Prompt:
Show every line from the entries that follow which holds the word "services".

Data in this exercise:

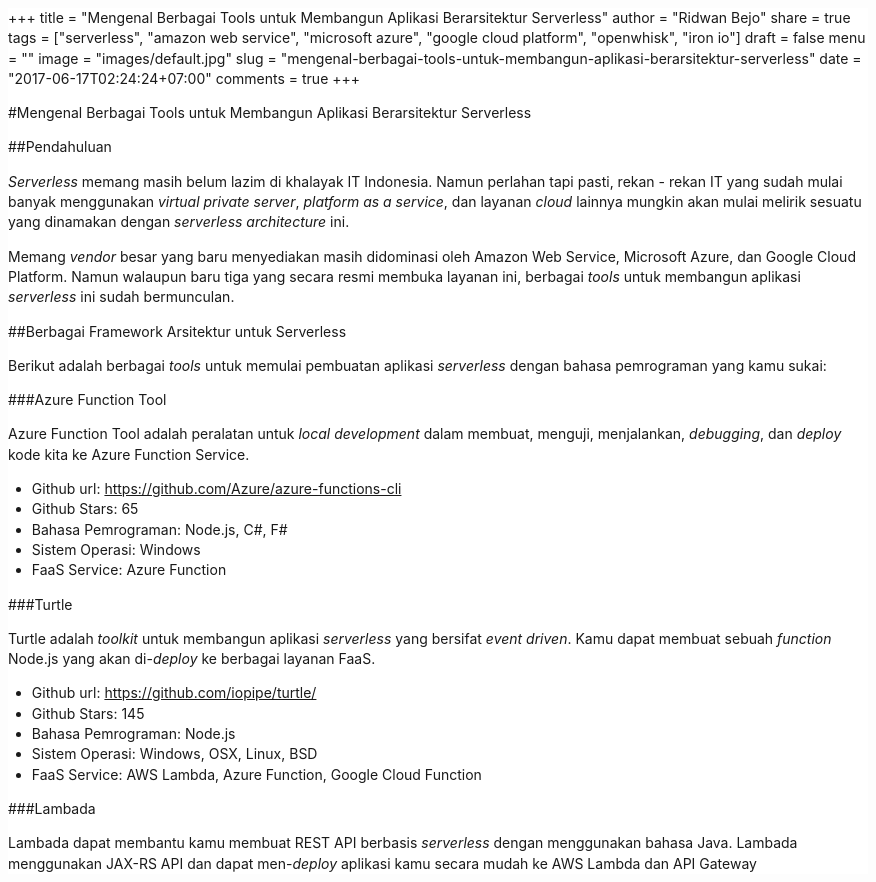 +++
title = "Mengenal Berbagai Tools untuk Membangun Aplikasi Berarsitektur Serverless"
author = "Ridwan Bejo"
share = true
tags = ["serverless", "amazon web service", "microsoft azure", "google cloud platform", "openwhisk", "iron io"]
draft = false
menu = ""
image = "images/default.jpg"
slug = "mengenal-berbagai-tools-untuk-membangun-aplikasi-berarsitektur-serverless"
date = "2017-06-17T02:24:24+07:00"
comments = true
+++

#Mengenal Berbagai Tools untuk Membangun Aplikasi Berarsitektur Serverless

##Pendahuluan

*Serverless* memang masih belum lazim di khalayak IT Indonesia. Namun perlahan tapi pasti, rekan - rekan IT yang sudah mulai banyak menggunakan *virtual private server*, *platform as a service*, dan layanan *cloud* lainnya mungkin akan mulai melirik sesuatu yang dinamakan dengan *serverless architecture* ini.

Memang *vendor* besar yang baru menyediakan masih didominasi oleh Amazon Web Service, Microsoft Azure, dan Google Cloud Platform. Namun walaupun baru tiga yang secara resmi membuka layanan ini, berbagai *tools* untuk membangun aplikasi *serverless* ini sudah bermunculan.

##Berbagai Framework Arsitektur untuk Serverless

Berikut adalah berbagai *tools* untuk memulai pembuatan aplikasi *serverless* dengan bahasa pemrograman yang kamu sukai:

###Azure Function Tool

Azure Function Tool adalah peralatan untuk *local development* dalam membuat, menguji, menjalankan, *debugging*, dan *deploy* kode kita ke Azure Function Service.

* Github url: https://github.com/Azure/azure-functions-cli
* Github Stars: 65
* Bahasa Pemrograman: Node.js, C#, F#
* Sistem Operasi: Windows
* FaaS Service: Azure Function

###Turtle

Turtle adalah *toolkit* untuk membangun aplikasi *serverless* yang bersifat *event driven*. Kamu dapat membuat sebuah *function* Node.js yang akan di-*deploy* ke berbagai layanan FaaS.

* Github url: https://github.com/iopipe/turtle/
* Github Stars: 145
* Bahasa Pemrograman: Node.js
* Sistem Operasi: Windows, OSX, Linux, BSD
* FaaS Service: AWS Lambda, Azure Function, Google Cloud Function

###Lambada

Lambada dapat membantu kamu membuat REST API berbasis *serverless* dengan menggunakan bahasa Java. Lambada menggunakan JAX-RS API dan dapat men-*deploy* aplikasi kamu secara mudah ke AWS Lambda dan API Gateway

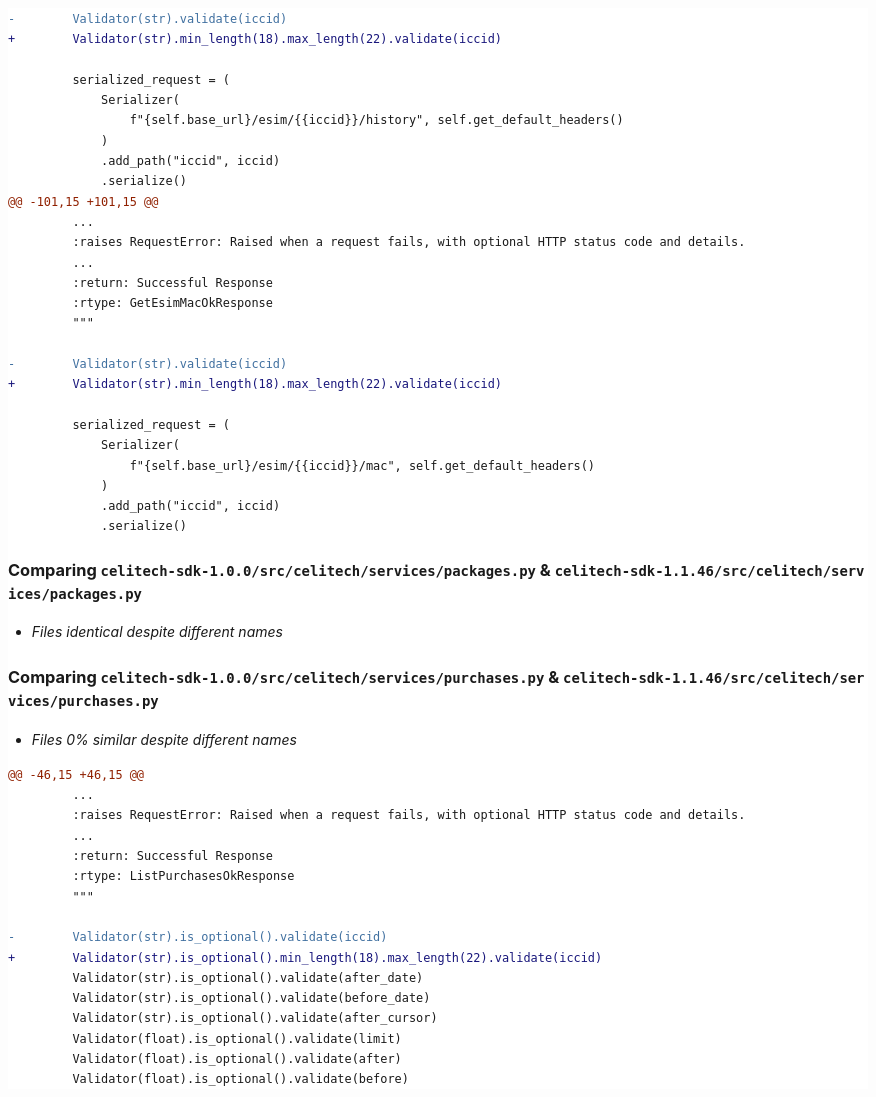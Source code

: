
 ```diff
-        Validator(str).validate(iccid)
+        Validator(str).min_length(18).max_length(22).validate(iccid)
 
         serialized_request = (
             Serializer(
                 f"{self.base_url}/esim/{{iccid}}/history", self.get_default_headers()
             )
             .add_path("iccid", iccid)
             .serialize()
@@ -101,15 +101,15 @@
         ...
         :raises RequestError: Raised when a request fails, with optional HTTP status code and details.
         ...
         :return: Successful Response
         :rtype: GetEsimMacOkResponse
         """
 
-        Validator(str).validate(iccid)
+        Validator(str).min_length(18).max_length(22).validate(iccid)
 
         serialized_request = (
             Serializer(
                 f"{self.base_url}/esim/{{iccid}}/mac", self.get_default_headers()
             )
             .add_path("iccid", iccid)
             .serialize()
```

### Comparing `celitech-sdk-1.0.0/src/celitech/services/packages.py` & `celitech-sdk-1.1.46/src/celitech/services/packages.py`

 * *Files identical despite different names*

### Comparing `celitech-sdk-1.0.0/src/celitech/services/purchases.py` & `celitech-sdk-1.1.46/src/celitech/services/purchases.py`

 * *Files 0% similar despite different names*

```diff
@@ -46,15 +46,15 @@
         ...
         :raises RequestError: Raised when a request fails, with optional HTTP status code and details.
         ...
         :return: Successful Response
         :rtype: ListPurchasesOkResponse
         """
 
-        Validator(str).is_optional().validate(iccid)
+        Validator(str).is_optional().min_length(18).max_length(22).validate(iccid)
         Validator(str).is_optional().validate(after_date)
         Validator(str).is_optional().validate(before_date)
         Validator(str).is_optional().validate(after_cursor)
         Validator(float).is_optional().validate(limit)
         Validator(float).is_optional().validate(after)
         Validator(float).is_optional().validate(before)
```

Exercise response:
### Comparing `celitech-sdk-1.0.0/src/celitech/services/packages.py` & `celitech-sdk-1.1.46/src/celitech/services/packages.py`
### Comparing `celitech-sdk-1.0.0/src/celitech/services/purchases.py` & `celitech-sdk-1.1.46/src/celitech/services/purchases.py`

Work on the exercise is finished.